__TASK DESCRIPTION__
Some lines of these records may hold the word "import"; state how many, using only the number.

*** Opening LISTED RECORDS ***

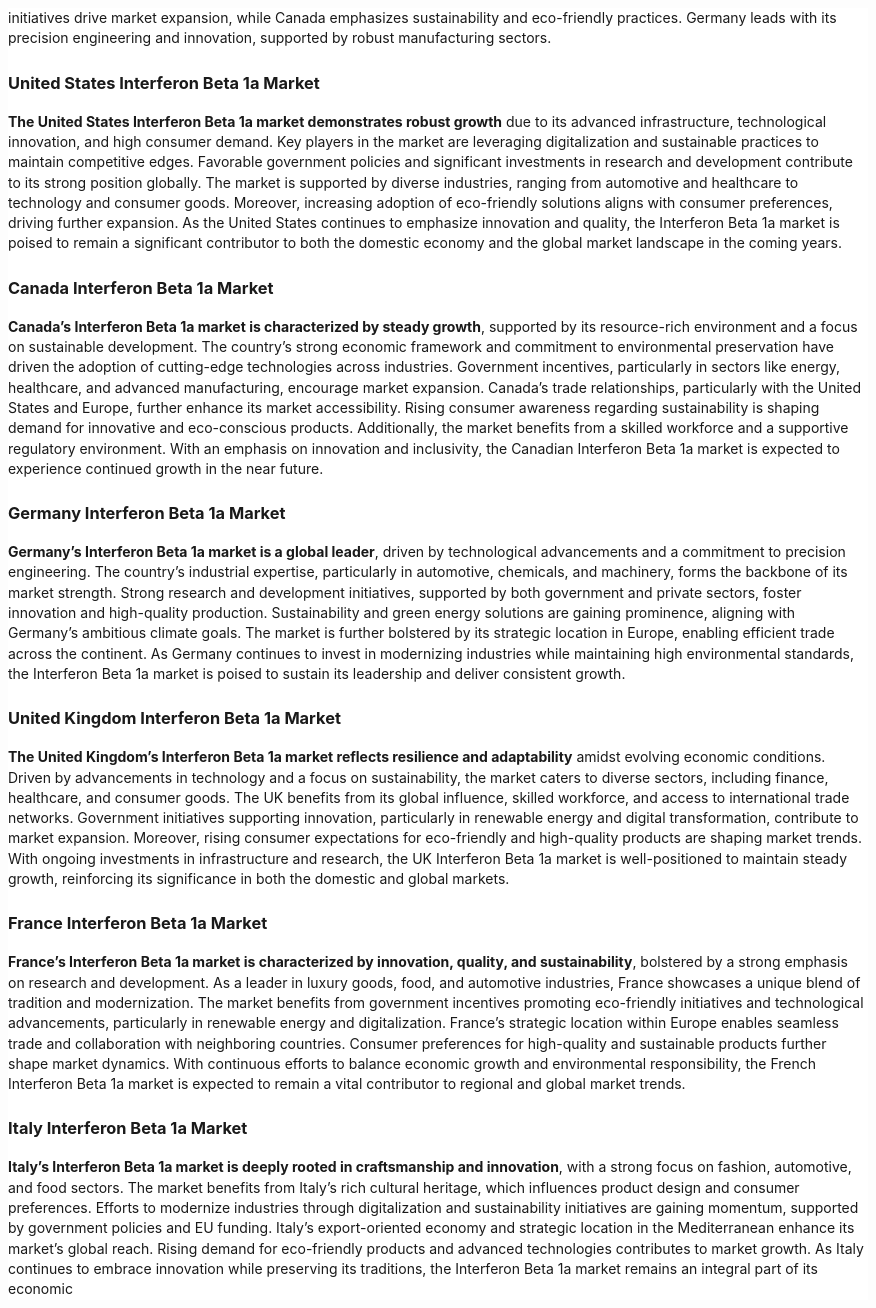 initiatives drive market expansion, while Canada emphasizes sustainability and eco-friendly practices. Germany leads with its precision engineering and innovation, supported by robust manufacturing sectors.</span></em></p></blockquote><h3><strong>United States Interferon Beta 1a Market</strong></h3><p><strong>The United States Interferon Beta 1a market demonstrates robust growth</strong> due to its advanced infrastructure, technological innovation, and high consumer demand. Key players in the market are leveraging digitalization and sustainable practices to maintain competitive edges. Favorable government policies and significant investments in research and development contribute to its strong position globally. The market is supported by diverse industries, ranging from automotive and healthcare to technology and consumer goods. Moreover, increasing adoption of eco-friendly solutions aligns with consumer preferences, driving further expansion. As the United States continues to emphasize innovation and quality, the Interferon Beta 1a market is poised to remain a significant contributor to both the domestic economy and the global market landscape in the coming years.</p><h3><strong>Canada Interferon Beta 1a Market</strong></h3><p><strong>Canada&rsquo;s Interferon Beta 1a market is characterized by steady growth</strong>, supported by its resource-rich environment and a focus on sustainable development. The country&rsquo;s strong economic framework and commitment to environmental preservation have driven the adoption of cutting-edge technologies across industries. Government incentives, particularly in sectors like energy, healthcare, and advanced manufacturing, encourage market expansion. Canada&rsquo;s trade relationships, particularly with the United States and Europe, further enhance its market accessibility. Rising consumer awareness regarding sustainability is shaping demand for innovative and eco-conscious products. Additionally, the market benefits from a skilled workforce and a supportive regulatory environment. With an emphasis on innovation and inclusivity, the Canadian Interferon Beta 1a market is expected to experience continued growth in the near future.</p><h3><strong>Germany Interferon Beta 1a Market</strong></h3><p><strong>Germany&rsquo;s Interferon Beta 1a market is a global leader</strong>, driven by technological advancements and a commitment to precision engineering. The country&rsquo;s industrial expertise, particularly in automotive, chemicals, and machinery, forms the backbone of its market strength. Strong research and development initiatives, supported by both government and private sectors, foster innovation and high-quality production. Sustainability and green energy solutions are gaining prominence, aligning with Germany&rsquo;s ambitious climate goals. The market is further bolstered by its strategic location in Europe, enabling efficient trade across the continent. As Germany continues to invest in modernizing industries while maintaining high environmental standards, the Interferon Beta 1a market is poised to sustain its leadership and deliver consistent growth.</p><h3><strong>United Kingdom Interferon Beta 1a Market</strong></h3><p><strong>The United Kingdom&rsquo;s Interferon Beta 1a market reflects resilience and adaptability</strong> amidst evolving economic conditions. Driven by advancements in technology and a focus on sustainability, the market caters to diverse sectors, including finance, healthcare, and consumer goods. The UK benefits from its global influence, skilled workforce, and access to international trade networks. Government initiatives supporting innovation, particularly in renewable energy and digital transformation, contribute to market expansion. Moreover, rising consumer expectations for eco-friendly and high-quality products are shaping market trends. With ongoing investments in infrastructure and research, the UK Interferon Beta 1a market is well-positioned to maintain steady growth, reinforcing its significance in both the domestic and global markets.</p><h3><strong>France Interferon Beta 1a Market</strong></h3><p><strong>France&rsquo;s Interferon Beta 1a market is characterized by innovation, quality, and sustainability</strong>, bolstered by a strong emphasis on research and development. As a leader in luxury goods, food, and automotive industries, France showcases a unique blend of tradition and modernization. The market benefits from government incentives promoting eco-friendly initiatives and technological advancements, particularly in renewable energy and digitalization. France&rsquo;s strategic location within Europe enables seamless trade and collaboration with neighboring countries. Consumer preferences for high-quality and sustainable products further shape market dynamics. With continuous efforts to balance economic growth and environmental responsibility, the French Interferon Beta 1a market is expected to remain a vital contributor to regional and global market trends.</p><h3><strong>Italy Interferon Beta 1a Market</strong></h3><p><strong>Italy&rsquo;s Interferon Beta 1a market is deeply rooted in craftsmanship and innovation</strong>, with a strong focus on fashion, automotive, and food sectors. The market benefits from Italy&rsquo;s rich cultural heritage, which influences product design and consumer preferences. Efforts to modernize industries through digitalization and sustainability initiatives are gaining momentum, supported by government policies and EU funding. Italy&rsquo;s export-oriented economy and strategic location in the Mediterranean enhance its market&rsquo;s global reach. Rising demand for eco-friendly products and advanced technologies contributes to market growth. As Italy continues to embrace innovation while preserving its traditions, the Interferon Beta 1a market remains an integral part of its economic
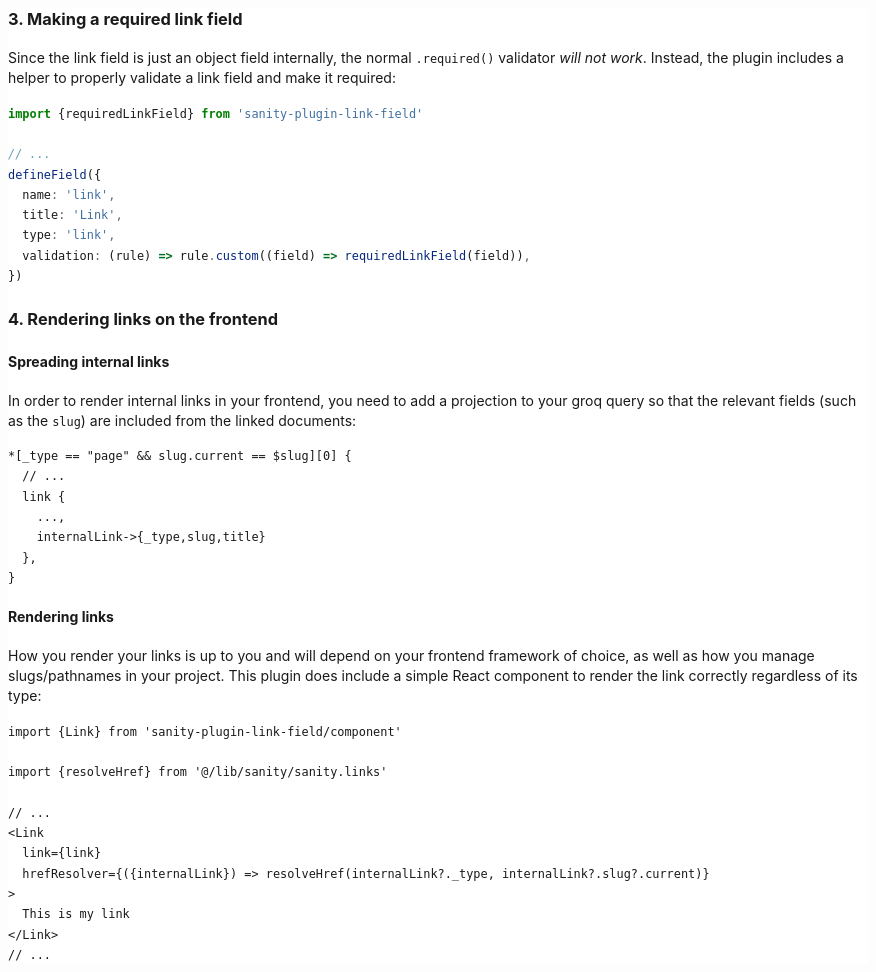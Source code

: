### 3. Making a required link field

Since the link field is just an object field internally, the normal `.required()` validator _will not work_. Instead, the plugin includes a helper to properly validate a link field and make it required:

```ts
import {requiredLinkField} from 'sanity-plugin-link-field'

// ...
defineField({
  name: 'link',
  title: 'Link',
  type: 'link',
  validation: (rule) => rule.custom((field) => requiredLinkField(field)),
})
```

### 4. Rendering links on the frontend

#### Spreading internal links

In order to render internal links in your frontend, you need to add a projection to your groq query so that the relevant fields (such as the `slug`) are included from the linked documents:

```groq
*[_type == "page" && slug.current == $slug][0] {
  // ...
  link {
    ...,
    internalLink->{_type,slug,title}
  },
}
```

#### Rendering links

How you render your links is up to you and will depend on your frontend framework of choice, as well as how you manage slugs/pathnames in your project.
This plugin does include a simple React component to render the link correctly regardless of its type:

```tsx
import {Link} from 'sanity-plugin-link-field/component'

import {resolveHref} from '@/lib/sanity/sanity.links'

// ...
<Link
  link={link}
  hrefResolver={({internalLink}) => resolveHref(internalLink?._type, internalLink?.slug?.current)}
>
  This is my link
</Link>
// ...
```
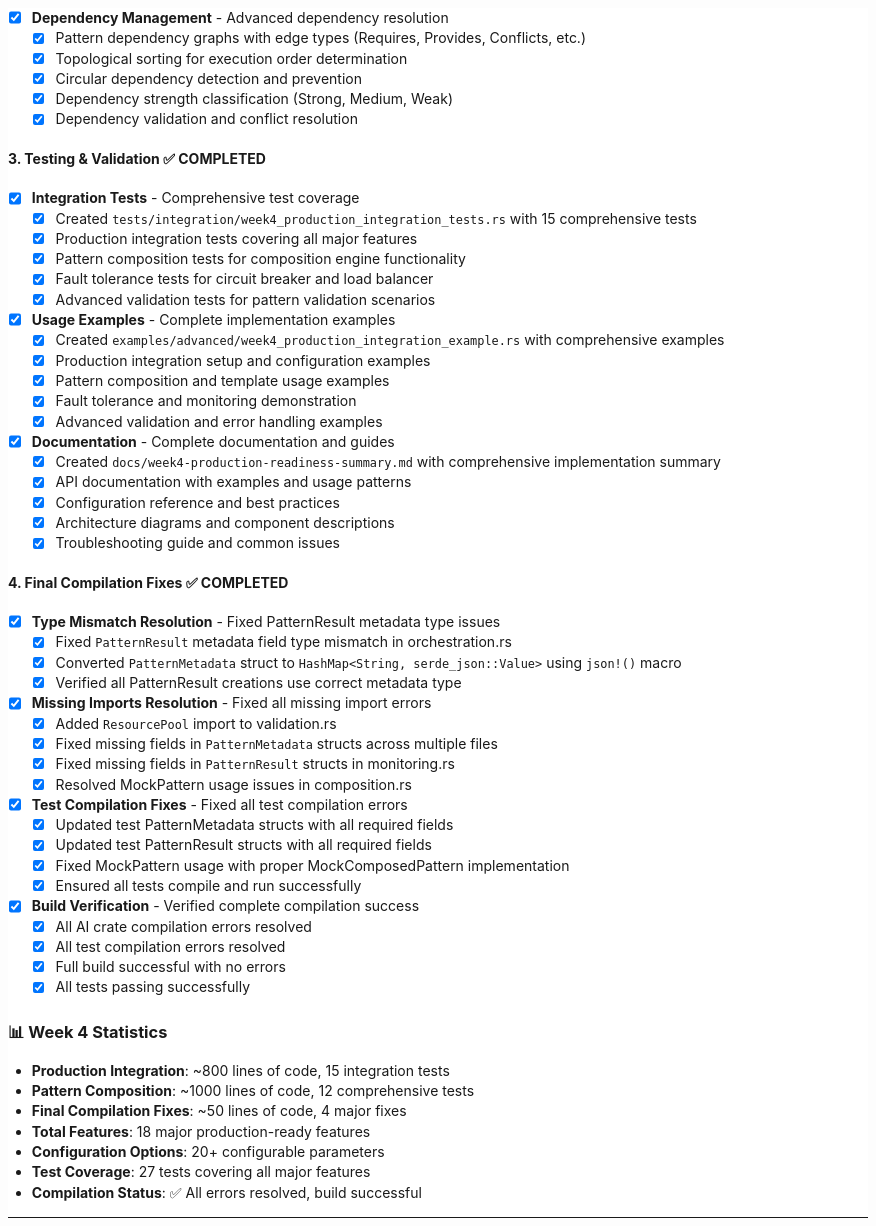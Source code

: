 - [x] **Dependency Management** - Advanced dependency resolution
  - [x] Pattern dependency graphs with edge types (Requires, Provides, Conflicts, etc.)
  - [x] Topological sorting for execution order determination
  - [x] Circular dependency detection and prevention
  - [x] Dependency strength classification (Strong, Medium, Weak)
  - [x] Dependency validation and conflict resolution

#### **3. Testing & Validation** ✅ **COMPLETED**
- [x] **Integration Tests** - Comprehensive test coverage
  - [x] Created `tests/integration/week4_production_integration_tests.rs` with 15 comprehensive tests
  - [x] Production integration tests covering all major features
  - [x] Pattern composition tests for composition engine functionality
  - [x] Fault tolerance tests for circuit breaker and load balancer
  - [x] Advanced validation tests for pattern validation scenarios
- [x] **Usage Examples** - Complete implementation examples
  - [x] Created `examples/advanced/week4_production_integration_example.rs` with comprehensive examples
  - [x] Production integration setup and configuration examples
  - [x] Pattern composition and template usage examples
  - [x] Fault tolerance and monitoring demonstration
  - [x] Advanced validation and error handling examples
- [x] **Documentation** - Complete documentation and guides
  - [x] Created `docs/week4-production-readiness-summary.md` with comprehensive implementation summary
  - [x] API documentation with examples and usage patterns
  - [x] Configuration reference and best practices
  - [x] Architecture diagrams and component descriptions
  - [x] Troubleshooting guide and common issues

#### **4. Final Compilation Fixes** ✅ **COMPLETED**
- [x] **Type Mismatch Resolution** - Fixed PatternResult metadata type issues
  - [x] Fixed `PatternResult` metadata field type mismatch in orchestration.rs
  - [x] Converted `PatternMetadata` struct to `HashMap<String, serde_json::Value>` using `json!()` macro
  - [x] Verified all PatternResult creations use correct metadata type
- [x] **Missing Imports Resolution** - Fixed all missing import errors
  - [x] Added `ResourcePool` import to validation.rs
  - [x] Fixed missing fields in `PatternMetadata` structs across multiple files
  - [x] Fixed missing fields in `PatternResult` structs in monitoring.rs
  - [x] Resolved MockPattern usage issues in composition.rs
- [x] **Test Compilation Fixes** - Fixed all test compilation errors
  - [x] Updated test PatternMetadata structs with all required fields
  - [x] Updated test PatternResult structs with all required fields
  - [x] Fixed MockPattern usage with proper MockComposedPattern implementation
  - [x] Ensured all tests compile and run successfully
- [x] **Build Verification** - Verified complete compilation success
  - [x] All AI crate compilation errors resolved
  - [x] All test compilation errors resolved
  - [x] Full build successful with no errors
  - [x] All tests passing successfully

### 📊 **Week 4 Statistics**
- **Production Integration**: ~800 lines of code, 15 integration tests
- **Pattern Composition**: ~1000 lines of code, 12 comprehensive tests
- **Final Compilation Fixes**: ~50 lines of code, 4 major fixes
- **Total Features**: 18 major production-ready features
- **Configuration Options**: 20+ configurable parameters
- **Test Coverage**: 27 tests covering all major features
- **Compilation Status**: ✅ All errors resolved, build successful

---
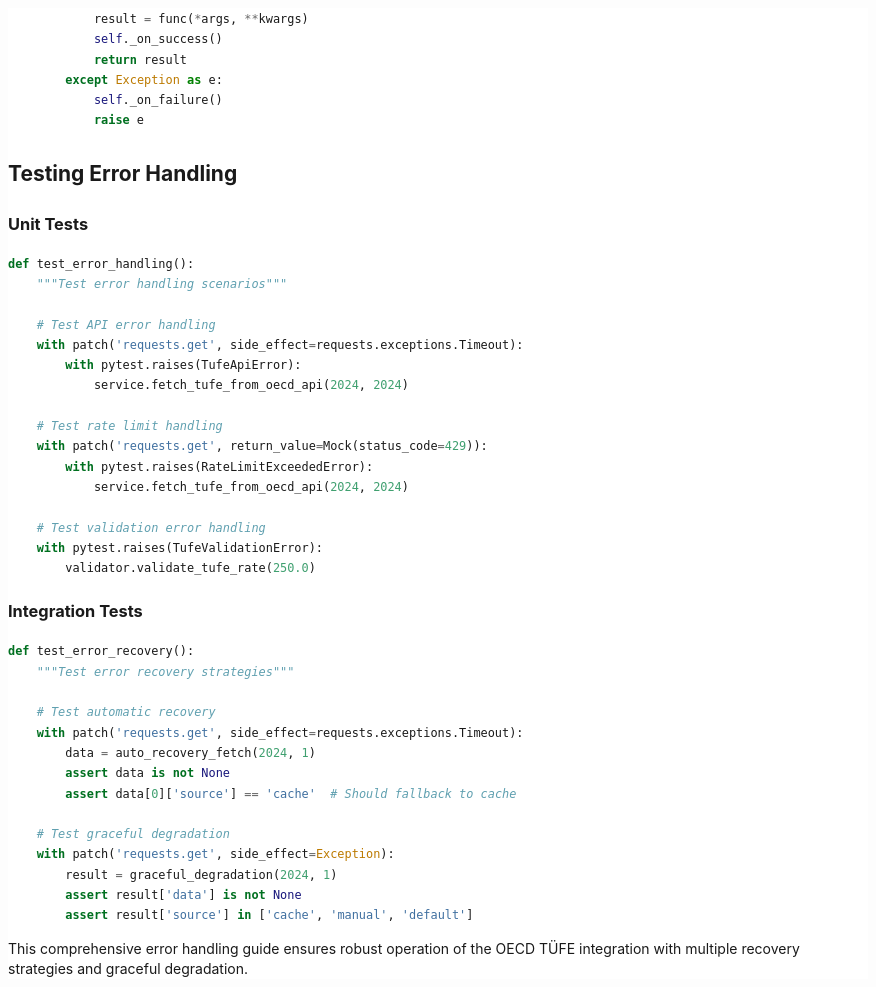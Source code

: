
 ```python
            result = func(*args, **kwargs)
            self._on_success()
            return result
        except Exception as e:
            self._on_failure()
            raise e
```

## Testing Error Handling

### Unit Tests

```python
def test_error_handling():
    """Test error handling scenarios"""
    
    # Test API error handling
    with patch('requests.get', side_effect=requests.exceptions.Timeout):
        with pytest.raises(TufeApiError):
            service.fetch_tufe_from_oecd_api(2024, 2024)
    
    # Test rate limit handling
    with patch('requests.get', return_value=Mock(status_code=429)):
        with pytest.raises(RateLimitExceededError):
            service.fetch_tufe_from_oecd_api(2024, 2024)
    
    # Test validation error handling
    with pytest.raises(TufeValidationError):
        validator.validate_tufe_rate(250.0)
```

### Integration Tests

```python
def test_error_recovery():
    """Test error recovery strategies"""
    
    # Test automatic recovery
    with patch('requests.get', side_effect=requests.exceptions.Timeout):
        data = auto_recovery_fetch(2024, 1)
        assert data is not None
        assert data[0]['source'] == 'cache'  # Should fallback to cache
    
    # Test graceful degradation
    with patch('requests.get', side_effect=Exception):
        result = graceful_degradation(2024, 1)
        assert result['data'] is not None
        assert result['source'] in ['cache', 'manual', 'default']
```

This comprehensive error handling guide ensures robust operation of the OECD TÜFE integration with multiple recovery strategies and graceful degradation.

*** Closing LISTED RECORDS ***

__REPLY__
5